# ACTIVITY
Filter the entries, keeping every line with the word "potenti".

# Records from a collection

* * * * * * *

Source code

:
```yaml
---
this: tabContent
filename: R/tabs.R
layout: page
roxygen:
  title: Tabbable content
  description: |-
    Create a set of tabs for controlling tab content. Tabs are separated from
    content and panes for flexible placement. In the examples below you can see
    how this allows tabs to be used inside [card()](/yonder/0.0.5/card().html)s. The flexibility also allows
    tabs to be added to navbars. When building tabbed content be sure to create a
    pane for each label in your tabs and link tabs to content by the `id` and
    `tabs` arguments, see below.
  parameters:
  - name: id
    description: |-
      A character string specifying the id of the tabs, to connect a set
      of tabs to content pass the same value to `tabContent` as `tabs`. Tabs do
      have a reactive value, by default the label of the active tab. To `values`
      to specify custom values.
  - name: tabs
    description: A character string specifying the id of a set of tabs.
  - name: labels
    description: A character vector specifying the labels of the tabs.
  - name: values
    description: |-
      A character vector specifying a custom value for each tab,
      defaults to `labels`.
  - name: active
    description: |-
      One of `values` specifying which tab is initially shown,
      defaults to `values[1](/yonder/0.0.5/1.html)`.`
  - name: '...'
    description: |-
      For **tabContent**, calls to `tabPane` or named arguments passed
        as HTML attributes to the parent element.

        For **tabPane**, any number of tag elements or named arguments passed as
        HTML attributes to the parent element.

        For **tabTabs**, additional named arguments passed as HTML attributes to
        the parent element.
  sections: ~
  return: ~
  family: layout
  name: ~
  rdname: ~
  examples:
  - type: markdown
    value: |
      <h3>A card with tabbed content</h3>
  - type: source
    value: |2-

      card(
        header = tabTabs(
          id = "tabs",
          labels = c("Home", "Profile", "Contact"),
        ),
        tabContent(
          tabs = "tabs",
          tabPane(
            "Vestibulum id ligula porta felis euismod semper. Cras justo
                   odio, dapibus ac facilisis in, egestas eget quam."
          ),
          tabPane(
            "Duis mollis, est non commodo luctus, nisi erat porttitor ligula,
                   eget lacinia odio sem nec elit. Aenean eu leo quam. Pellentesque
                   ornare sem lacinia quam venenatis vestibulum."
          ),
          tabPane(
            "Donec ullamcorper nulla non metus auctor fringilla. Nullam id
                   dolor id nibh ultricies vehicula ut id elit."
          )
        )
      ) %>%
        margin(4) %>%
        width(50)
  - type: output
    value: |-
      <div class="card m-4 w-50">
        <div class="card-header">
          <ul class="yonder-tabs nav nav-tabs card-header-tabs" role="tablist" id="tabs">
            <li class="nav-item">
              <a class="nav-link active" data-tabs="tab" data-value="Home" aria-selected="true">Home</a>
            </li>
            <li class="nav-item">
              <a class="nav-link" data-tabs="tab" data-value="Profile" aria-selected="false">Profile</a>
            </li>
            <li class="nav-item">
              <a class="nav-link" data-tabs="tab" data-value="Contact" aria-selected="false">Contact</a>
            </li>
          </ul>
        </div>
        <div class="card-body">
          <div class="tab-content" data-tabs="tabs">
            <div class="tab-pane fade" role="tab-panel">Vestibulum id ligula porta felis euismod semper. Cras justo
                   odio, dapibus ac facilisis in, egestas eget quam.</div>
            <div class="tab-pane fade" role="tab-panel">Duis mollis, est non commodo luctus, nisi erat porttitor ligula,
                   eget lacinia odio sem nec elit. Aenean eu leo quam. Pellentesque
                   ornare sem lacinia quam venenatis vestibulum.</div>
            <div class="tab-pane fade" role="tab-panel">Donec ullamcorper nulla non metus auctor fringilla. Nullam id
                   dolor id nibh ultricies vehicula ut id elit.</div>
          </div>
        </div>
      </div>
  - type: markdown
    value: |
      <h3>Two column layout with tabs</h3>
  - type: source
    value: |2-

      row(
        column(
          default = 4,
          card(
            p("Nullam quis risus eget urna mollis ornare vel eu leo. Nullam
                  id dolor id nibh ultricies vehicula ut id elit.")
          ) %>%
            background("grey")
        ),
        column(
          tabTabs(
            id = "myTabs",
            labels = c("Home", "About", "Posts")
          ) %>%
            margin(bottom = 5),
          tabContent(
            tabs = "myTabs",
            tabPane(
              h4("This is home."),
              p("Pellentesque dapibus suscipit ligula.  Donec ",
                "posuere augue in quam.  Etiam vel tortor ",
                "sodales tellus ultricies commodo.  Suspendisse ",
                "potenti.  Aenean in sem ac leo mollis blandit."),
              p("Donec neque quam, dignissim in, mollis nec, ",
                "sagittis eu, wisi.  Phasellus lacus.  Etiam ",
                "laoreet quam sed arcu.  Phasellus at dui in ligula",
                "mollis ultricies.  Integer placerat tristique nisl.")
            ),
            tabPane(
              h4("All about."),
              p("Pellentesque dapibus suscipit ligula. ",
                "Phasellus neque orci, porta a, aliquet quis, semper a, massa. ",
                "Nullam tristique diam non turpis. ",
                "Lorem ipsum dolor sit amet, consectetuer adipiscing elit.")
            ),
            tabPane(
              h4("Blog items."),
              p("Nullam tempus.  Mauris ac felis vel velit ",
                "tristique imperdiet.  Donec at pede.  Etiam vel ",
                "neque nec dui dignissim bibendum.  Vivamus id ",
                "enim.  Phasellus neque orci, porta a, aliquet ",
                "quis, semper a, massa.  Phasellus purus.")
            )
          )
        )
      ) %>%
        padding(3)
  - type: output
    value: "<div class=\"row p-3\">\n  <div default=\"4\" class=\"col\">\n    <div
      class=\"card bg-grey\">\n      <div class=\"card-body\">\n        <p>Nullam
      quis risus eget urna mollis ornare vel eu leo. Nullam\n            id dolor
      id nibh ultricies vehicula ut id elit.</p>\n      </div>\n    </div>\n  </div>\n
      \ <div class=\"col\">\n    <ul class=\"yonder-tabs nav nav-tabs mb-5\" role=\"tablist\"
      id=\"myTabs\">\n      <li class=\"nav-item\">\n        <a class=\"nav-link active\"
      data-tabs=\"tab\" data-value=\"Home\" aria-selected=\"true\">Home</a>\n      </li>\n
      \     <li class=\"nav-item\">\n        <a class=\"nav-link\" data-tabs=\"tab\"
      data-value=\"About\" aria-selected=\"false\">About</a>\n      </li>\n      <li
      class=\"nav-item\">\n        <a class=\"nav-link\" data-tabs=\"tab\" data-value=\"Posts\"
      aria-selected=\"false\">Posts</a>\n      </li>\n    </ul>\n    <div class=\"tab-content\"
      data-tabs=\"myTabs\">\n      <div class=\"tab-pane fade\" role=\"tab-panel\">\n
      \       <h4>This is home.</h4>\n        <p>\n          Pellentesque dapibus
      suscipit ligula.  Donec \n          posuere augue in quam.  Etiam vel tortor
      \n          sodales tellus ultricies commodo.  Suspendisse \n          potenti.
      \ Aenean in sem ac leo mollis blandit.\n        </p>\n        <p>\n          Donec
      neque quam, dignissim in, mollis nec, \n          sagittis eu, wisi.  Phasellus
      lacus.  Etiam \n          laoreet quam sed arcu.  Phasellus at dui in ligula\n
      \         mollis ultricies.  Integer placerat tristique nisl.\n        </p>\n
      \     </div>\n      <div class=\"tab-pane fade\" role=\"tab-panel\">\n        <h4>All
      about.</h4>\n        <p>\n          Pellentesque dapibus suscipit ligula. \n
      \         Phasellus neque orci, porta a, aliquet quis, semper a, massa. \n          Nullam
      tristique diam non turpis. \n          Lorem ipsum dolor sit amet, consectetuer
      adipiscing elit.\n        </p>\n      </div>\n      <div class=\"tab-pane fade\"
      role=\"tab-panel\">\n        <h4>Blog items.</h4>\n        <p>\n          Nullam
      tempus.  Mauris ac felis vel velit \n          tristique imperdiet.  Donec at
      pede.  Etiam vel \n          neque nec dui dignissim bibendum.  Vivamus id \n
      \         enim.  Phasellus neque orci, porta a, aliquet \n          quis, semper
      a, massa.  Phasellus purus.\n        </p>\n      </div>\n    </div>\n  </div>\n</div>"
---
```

* * * * * * *

# SOLVED EXERCISE
                "potenti.  Aenean in sem ac leo mollis blandit."),
      \n          sodales tellus ultricies commodo.  Suspendisse \n          potenti.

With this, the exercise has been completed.